Under the Hungarian Labor Code, employees wishing to participate in social media outside their paid working hours must do so in a way that does no harm to the employer’s reputation or legitimate economic interests. The employer may discover the need to restrict the personal rights of the employees for using their social media, on conditions that such restrictions be proportionate and well-documented.
Where does the control of the employer stop and the employee’s freedom of personal social media use start?
Regulations applicable to specific sectors are usually quite strict and misdirected comments by employees on social media, in addition to potentially causing damage to the reputation of the company, could potentially result in heavy monetary fines. For example, an innocent personal comment by the employee in a social media group can trigger compulsory control by an authority for the employer, if they can be associated with it. Hence, utmost attention should be paid to the independent activities of company employees on social networks to monitor content (such as videos, images, and texts) published on their own pages or accounts, and comments posted on other people’s pages.
Indeed, this is a thin line, and, aside from two short general clauses in Hungary’s Labor Code, we are left to our best judgement. Employers tend to forget about a powerful tool they might have to set ethical rules of conduct. This tool – the creation of a so-called “Employers’ Handbook” – can be a flexible but statutory solution, as, once it is implemented, it can be modified unilaterally by the Employer, unlike an employment contract, which needs mutual agreement to be modified.
How Can the Employer Advise its Employees?
To help employees use social networks properly and in an informed manner, employers are strongly encouraged to establish several simple rules and require that they be followed carefully by any employees wishing to publish content related to their employer, its brands, or its products on social media channels. Employers should also remind the employees that these rules exist to protect them as well. Should disputes arise, the existence of such rules can serve as a basis for compensation for damages.

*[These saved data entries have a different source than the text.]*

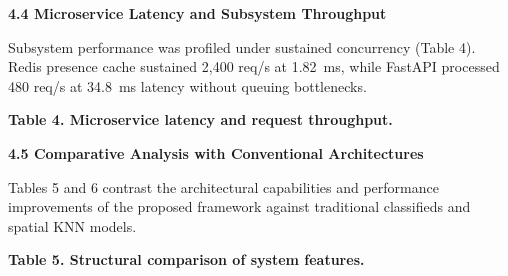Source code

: \documentclass[10pt,twocolumn,a4paper]{article}
\begin{document}
\noindent
{}

\vspace{0.2em}
\noindent
\textbf{4.4 Microservice Latency and Subsystem Throughput}

Subsystem performance was profiled under sustained concurrency (Table 4). Redis presence cache sustained 2,400 req/s at 1.82~ms, while FastAPI processed 480 req/s at 34.8~ms latency without queuing bottlenecks.

\vspace{0.2em}
\noindent
\textbf{Table 4. Microservice latency and request throughput.}
\vspace{0.15em}

\noindent
{}

\vspace{0.2em}
\noindent
\textbf{4.5 Comparative Analysis with Conventional Architectures}

Tables 5 and 6 contrast the architectural capabilities and performance improvements of the proposed framework against traditional classifieds and spatial KNN models.

\vspace{0.2em}
\noindent
\textbf{Table 5. Structural comparison of system features.}
\vspace{0.15em}
\end{document}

Here are some useful tips to include in an Employer’s Handbook regarding social media:
The instruction that employees should never publish content concerning confidential, sensitive, and private products or information on social network channels. For example: video of an internal company event, or information regarding sensitive company data, the launch of new products, projects in progress, sales or financial data, sector data, details of company revenues, strategies, etc.
The instruction that only information that has already been published or authorized by the employer’s official communications department should be published.
A reminder that even if employees clearly state that they are speaking from a personal point of view, in the mind of their readers their posts will be easily associated with the company they work for.
A reminder that the employer can hold employees legally responsible for content of a defamatory and pornographic nature, and content that is copyright-protected, offensive, slanderous, or that may create a hostile working environment.
A reminder that respecting the privacy of others means that employees shall not mention or share photographs, names, or other personal materials of colleagues.
A reminder that publishing comments or content under anonymous or fake names should be avoided.
The list could go on, as per specific requirements. Ultimately, it is the employer’s responsibility to exploit all lawful tools to protect its interests.